White House press secretary Josh Earnest told reporters that he expected Obama would nominate an ambassador to Cuba before leaving office, adding “I don’t know who that would be, I don’t know what the time frame would be.”

The prediction underscored the unresolved issues that resurfaced hours after the Cuban flag was raised over a mansion in Washington amid chants of celebration. The ceremony was led by Cuban Foreign Minister Bruno Rodriguez. U.S. Secretary of State John Kerry said he will visit Havana for a delayed flag-raising ceremony at his country’s embassy on Aug. 14.

“This milestone does not signify an end to the many differences that still separate our governments,” Kerry said later at a State Department news conference alongside Rodriguez. “We are sure to encounter bumps here and there, and moments of frustration. Patience will be required. But that is all the more reason to get started now on this journey.”

Among the obstacles are members of Congress opposed to dealing with Cuba’s communist regime. They have vowed to block any move to end the long-standing embargo against most trade with Cuba and to prevent Obama from sending a full-fledged ambassador.

‘Despotic Regime’

“Cuba is not just some small island with old cars; it is a country controlled by a despotic regime that provides a safe haven and base of forward operations to Russia and China in our own hemisphere,” Senator Marco Rubio of Florida, a Republican presidential candidate, said in a statement Monday.

“I reiterate my promise to block the confirmation of any ambassador to this despicable regime,” said Rubio, the son of Cuban immigrants.

For now, Jeffrey DeLaurentis, a career foreign service officer who becomes interim charge d’affaires, will be the top U.S. diplomat on the island.

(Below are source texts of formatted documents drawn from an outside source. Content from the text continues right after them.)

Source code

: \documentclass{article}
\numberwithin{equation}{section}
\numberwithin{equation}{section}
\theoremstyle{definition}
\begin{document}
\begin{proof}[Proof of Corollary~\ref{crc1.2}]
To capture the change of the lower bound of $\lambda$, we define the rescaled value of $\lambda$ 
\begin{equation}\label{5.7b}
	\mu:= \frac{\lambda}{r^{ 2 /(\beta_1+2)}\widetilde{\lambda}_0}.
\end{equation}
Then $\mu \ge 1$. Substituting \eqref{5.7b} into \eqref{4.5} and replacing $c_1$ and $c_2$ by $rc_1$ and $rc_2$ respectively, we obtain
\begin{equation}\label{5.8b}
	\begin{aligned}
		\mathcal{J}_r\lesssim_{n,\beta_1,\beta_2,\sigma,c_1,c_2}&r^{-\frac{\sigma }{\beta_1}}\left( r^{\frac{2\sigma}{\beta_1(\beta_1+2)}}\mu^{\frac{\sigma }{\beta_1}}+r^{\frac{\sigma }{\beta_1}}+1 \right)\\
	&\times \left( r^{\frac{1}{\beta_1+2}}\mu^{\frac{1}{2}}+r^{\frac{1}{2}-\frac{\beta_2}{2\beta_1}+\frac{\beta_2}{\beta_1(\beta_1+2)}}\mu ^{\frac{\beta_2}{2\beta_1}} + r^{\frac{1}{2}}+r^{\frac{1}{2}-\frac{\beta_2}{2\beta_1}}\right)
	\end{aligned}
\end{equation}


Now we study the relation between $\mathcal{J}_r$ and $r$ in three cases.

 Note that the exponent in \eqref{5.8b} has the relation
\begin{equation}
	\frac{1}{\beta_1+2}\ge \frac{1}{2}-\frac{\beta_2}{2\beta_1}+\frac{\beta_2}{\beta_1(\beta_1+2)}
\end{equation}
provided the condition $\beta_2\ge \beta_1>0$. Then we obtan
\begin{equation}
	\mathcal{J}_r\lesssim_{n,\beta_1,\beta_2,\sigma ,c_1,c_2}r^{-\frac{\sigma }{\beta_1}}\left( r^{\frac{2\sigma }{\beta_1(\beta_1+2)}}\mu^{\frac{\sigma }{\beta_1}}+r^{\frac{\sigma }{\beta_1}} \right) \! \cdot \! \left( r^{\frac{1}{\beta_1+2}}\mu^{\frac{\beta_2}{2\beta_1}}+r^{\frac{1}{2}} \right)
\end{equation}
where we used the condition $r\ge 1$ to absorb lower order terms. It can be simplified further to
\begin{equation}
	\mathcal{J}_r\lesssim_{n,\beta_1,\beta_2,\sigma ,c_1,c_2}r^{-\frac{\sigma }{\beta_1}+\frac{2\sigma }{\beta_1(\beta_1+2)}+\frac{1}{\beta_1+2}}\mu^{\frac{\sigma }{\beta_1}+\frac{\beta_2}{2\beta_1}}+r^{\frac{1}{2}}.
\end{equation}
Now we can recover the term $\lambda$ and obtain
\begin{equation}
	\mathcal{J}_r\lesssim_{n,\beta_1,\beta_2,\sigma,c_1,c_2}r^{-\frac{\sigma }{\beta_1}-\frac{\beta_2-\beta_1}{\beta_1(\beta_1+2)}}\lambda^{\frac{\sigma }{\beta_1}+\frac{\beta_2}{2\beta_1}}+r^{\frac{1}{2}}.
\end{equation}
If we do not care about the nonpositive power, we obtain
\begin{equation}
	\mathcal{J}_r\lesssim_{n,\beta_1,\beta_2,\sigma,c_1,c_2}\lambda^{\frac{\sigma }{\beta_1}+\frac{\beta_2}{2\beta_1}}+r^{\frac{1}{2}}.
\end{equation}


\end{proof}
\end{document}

Future points of friction also were clear from the Cuban side. Rodriguez said that before Havana could agree to fully normalized relations, the U.S. must return the military base at Guantanamo to Cuba.

Keeping Guantanamo

Kerry responded that the U.S. had “no intent” to change the terms of the lease on Guantanamo.

“We understand that Cuba has strong feelings about it,” Kerry said. “For the moment, that is not part of the discussion.”

Rodriguez also said the U.S. trade embargo must be lifted, and Kerry emphasized that Obama has called on Congress to remove it.

“End the Embargo now” was among signs carried in a block-long crowd that gathered to sing the Cuban national anthem as the country’s flag was raised outside the re-annointed embassy in Washington on Monday.

Amid those celebrating, a slight man in a crisp white shirt held a sign that said “Freedom for political prisoners.”

Carlos Casanova, 81, said he had tried to overthrow former President Fidel Castro in 1959 and spent the next 20 years imprisoned in Cuba as a result. Bitter about Monday’s events, he said, “You give communists a finger, they’ll take your hand.”

Inside the State Department’s headquarters, the Cuban flag was hung before dawn among the flags of nations that have diplomatic relations with the U.S.

Barriers Tumble

Barriers between the U.S. and Cuba have tumbled rapidly since President Raul Castro and Obama announced their intentions to renew ties in simultaneous speeches in December. Yet while companies from JetBlue Airways Corp. to Airbnb Inc. have sought to capitalize on the improving relationship, the trade embargo and enduring differences limit business and personal contacts.

Charles Barclay, who served as deputy chief of mission for the U.S. Interests Section in Havana from 2009 to 2012, said he expects U.S. diplomats to have more access to Cuban government officials and greater freedom to roam the country, instead of being confined to Havana.

The move has political benefits to both leaders, he added, as Castro seeks to improve the country’s image for investors and Obama ends what he has described as a “failed policy” for the U.S.

“I don’t know how much momentum this creates for more progress, but I wouldn’t downplay the significance of the symbolism here,” Barclay said of the embassy openings.